En effet, le Jazz est une franchise prometteuse pour laquelle Derrick Favors s’affirme comme un solide joueur. Si la Conférence Ouest est une véritable guerre des tranchées, les espoirs de Playoffs sont permis grâce à une défense de fer à laquelle il participe activement. Atlanta sort de la meilleure saison de son histoire en s’appuyant sur un collectif qui n’aurait certainement pas pu exister avec Joe Johnson et les Celtics ont connu la post-season l’an dernier alors que plus aucun membre de l’effectif champion en 2008 n’a fini l’année  avec le maillot de Beantown sur les épaules. Trois équipes donc qui pourraient bien voir du basket après le mois d’avril 2016, contrairement aux Nets. Et la disette risque fort de se prolonger un bon moment, même si Billy King cherche des solutions pour éviter un carnage longue durée. Actuellement, Brooklyn se paie encore la cinquième plus grosse masse salariale de la Ligue, mais sans véritable asset à échanger pour redresser la barre. En dehors de Brook Lopez et Thaddeus Young, quel joueur possède vraiment de la valeur sur le marché des transferts ? Et encore pour le pivot, son contrat (environ 60 millions sur 3 ans) et ses problèmes récurrents au pied ne vont pas affoler les foules. C’est donc un bel effectif pour tanker qui évoluera au Barclays Center toute la saison, une équipe qui propose actuellement une belle bouillie de jeu offensif avec 92,4 points par rencontre (29ème de la Ligue). Et si la 17ème place en terme de points encaissés par match (102,3) laisse penser qu’au moins ça ne se passe pas trop mal de ce côté du parquet, ce n’est qu’une illusion puisque sur 100 possessions, les Nets se bouffent 105,4 pions dans les dents pour se classer à une solide 25ème place. De quoi espérer un bon pick à la prochaine Draft.

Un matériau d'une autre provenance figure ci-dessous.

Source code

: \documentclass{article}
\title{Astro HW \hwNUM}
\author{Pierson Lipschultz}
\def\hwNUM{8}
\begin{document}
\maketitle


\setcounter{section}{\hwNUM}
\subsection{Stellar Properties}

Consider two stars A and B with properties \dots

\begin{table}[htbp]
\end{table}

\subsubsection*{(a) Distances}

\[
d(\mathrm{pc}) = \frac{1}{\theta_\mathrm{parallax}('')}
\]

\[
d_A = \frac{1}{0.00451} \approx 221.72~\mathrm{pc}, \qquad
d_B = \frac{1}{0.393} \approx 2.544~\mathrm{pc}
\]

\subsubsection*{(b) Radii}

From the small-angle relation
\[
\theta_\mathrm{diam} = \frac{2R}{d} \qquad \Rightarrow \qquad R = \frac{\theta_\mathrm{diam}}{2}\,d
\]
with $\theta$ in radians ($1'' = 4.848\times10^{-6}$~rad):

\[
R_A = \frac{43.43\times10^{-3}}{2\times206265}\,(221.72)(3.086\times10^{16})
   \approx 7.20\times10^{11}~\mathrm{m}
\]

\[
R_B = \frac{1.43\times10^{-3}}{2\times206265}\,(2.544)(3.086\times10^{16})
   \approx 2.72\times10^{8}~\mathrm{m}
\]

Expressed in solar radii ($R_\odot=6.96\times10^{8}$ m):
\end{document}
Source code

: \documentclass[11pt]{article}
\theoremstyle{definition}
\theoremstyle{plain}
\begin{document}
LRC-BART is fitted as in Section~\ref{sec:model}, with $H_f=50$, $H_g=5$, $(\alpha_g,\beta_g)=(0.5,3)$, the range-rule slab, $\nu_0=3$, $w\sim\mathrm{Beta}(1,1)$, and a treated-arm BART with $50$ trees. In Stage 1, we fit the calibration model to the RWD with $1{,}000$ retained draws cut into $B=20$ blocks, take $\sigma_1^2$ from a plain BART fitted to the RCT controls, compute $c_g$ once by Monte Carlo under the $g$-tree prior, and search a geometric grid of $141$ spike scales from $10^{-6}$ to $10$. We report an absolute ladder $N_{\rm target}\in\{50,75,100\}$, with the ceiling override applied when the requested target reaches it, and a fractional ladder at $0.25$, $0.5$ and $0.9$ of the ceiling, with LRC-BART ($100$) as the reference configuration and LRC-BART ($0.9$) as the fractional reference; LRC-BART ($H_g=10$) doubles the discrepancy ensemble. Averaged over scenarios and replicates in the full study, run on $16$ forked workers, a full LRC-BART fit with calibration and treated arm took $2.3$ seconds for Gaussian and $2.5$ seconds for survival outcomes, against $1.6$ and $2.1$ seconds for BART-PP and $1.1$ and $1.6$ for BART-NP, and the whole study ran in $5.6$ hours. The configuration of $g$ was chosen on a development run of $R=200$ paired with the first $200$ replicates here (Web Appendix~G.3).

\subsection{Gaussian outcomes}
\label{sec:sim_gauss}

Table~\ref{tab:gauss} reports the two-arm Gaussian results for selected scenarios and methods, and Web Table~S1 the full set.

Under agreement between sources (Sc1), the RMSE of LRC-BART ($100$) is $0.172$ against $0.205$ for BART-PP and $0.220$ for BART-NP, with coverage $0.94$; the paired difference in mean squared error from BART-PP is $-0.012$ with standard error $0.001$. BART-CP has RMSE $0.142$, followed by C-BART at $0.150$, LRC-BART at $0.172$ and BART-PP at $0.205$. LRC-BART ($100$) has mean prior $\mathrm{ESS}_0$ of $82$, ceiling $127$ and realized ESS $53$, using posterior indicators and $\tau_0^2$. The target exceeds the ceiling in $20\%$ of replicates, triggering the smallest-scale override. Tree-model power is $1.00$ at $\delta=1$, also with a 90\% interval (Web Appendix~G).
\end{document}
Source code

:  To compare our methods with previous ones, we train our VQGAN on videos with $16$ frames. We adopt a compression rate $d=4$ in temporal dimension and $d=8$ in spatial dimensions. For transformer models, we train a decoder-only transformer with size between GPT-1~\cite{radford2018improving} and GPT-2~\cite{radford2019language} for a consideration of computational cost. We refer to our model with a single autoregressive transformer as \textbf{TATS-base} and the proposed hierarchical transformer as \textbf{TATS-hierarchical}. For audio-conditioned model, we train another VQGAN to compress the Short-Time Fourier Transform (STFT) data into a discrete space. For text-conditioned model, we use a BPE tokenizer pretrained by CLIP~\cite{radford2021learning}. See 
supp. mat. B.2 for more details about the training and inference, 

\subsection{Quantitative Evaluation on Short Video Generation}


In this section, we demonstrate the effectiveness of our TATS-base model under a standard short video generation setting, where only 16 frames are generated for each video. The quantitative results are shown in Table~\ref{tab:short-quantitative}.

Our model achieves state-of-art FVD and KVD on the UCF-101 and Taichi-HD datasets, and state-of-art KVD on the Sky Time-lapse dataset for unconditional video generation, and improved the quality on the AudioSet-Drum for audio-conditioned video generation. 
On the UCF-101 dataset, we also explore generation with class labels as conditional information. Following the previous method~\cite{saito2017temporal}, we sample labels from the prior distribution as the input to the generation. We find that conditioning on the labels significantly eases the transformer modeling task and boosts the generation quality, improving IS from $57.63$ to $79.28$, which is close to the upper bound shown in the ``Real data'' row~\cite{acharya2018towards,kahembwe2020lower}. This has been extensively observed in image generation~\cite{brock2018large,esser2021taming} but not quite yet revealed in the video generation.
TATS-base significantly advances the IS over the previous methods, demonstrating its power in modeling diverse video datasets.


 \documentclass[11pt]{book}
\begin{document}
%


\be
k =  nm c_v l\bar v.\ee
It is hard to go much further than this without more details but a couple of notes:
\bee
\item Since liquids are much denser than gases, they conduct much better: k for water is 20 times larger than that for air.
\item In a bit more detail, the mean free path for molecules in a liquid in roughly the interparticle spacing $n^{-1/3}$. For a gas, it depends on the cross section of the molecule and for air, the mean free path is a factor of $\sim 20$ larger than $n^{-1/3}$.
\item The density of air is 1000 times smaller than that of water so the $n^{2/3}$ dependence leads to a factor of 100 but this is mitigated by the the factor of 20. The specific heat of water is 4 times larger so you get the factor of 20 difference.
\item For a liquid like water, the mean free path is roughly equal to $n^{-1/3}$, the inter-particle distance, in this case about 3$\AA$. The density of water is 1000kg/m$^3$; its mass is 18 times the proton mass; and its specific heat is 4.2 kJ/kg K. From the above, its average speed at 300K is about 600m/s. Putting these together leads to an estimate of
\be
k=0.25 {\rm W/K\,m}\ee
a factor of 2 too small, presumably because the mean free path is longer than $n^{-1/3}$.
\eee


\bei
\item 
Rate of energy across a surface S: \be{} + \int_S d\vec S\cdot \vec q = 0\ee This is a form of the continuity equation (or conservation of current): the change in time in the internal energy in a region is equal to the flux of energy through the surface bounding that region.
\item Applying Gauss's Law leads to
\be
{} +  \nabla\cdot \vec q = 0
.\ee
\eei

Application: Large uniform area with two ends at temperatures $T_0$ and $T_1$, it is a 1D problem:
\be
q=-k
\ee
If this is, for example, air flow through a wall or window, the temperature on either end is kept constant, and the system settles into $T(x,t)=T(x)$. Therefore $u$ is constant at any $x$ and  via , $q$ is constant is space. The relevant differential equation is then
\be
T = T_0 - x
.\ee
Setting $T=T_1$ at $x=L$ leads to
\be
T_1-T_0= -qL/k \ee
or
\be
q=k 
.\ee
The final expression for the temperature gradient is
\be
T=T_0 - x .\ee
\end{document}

Sauf que lorsque la foire au prospect se déroulera en juin, les Nets n’auront rien à se mettre sous la dent. Pas grand chose non plus en 2017 ni en 2018. Car à tout miser sur le présent de 2013 à 2015, le front office n’a réfléchi à aucun plan B pour l’avenir et les choix de Draft sont plus que limités : en 2016, c’est Boston qui choisira à la place de Brooklyn. De quoi se frotter les mains pour les Celtics, car au rythme auquel la saison a débuté, c’est un futur Top 5 qui pourrait atterrir à Beantown. Tout comme en 2017 – même si en fonction des mouvements d’ici là, le pick pourrait être moins haut – puisque les C’s auront la possibilité d’échanger leur tour de Draft contre celui des Nets. Et en 2018, c’est encore la franchise la plus titrée de l’histoire qui hérite du choix de BKN. Sur cette période de 2016 à 2018, même les seconds tours de l’équipe new-yorkaise sont loin d’être alléchants puisqu’ils sont soit la propriété d’autres teams, soit potentiellement inversables pour un choix plus éloigné. Autant dire que ce n’est pas via la Draft que les Nets vont pouvoir se refaire la cerise, en tout cas pas avant 2019. Quand on voit que Damian Lillard, Gorgui Dieng ou encore Enes Kanter sont les joueurs qui ont été draftés avec les choix échangés, il y a de quoi pleurer chez les fans, surtout si on ajoute Favors à cette liste puisqu’il n’a pa pu faire son trou dans le business de Prokhorov.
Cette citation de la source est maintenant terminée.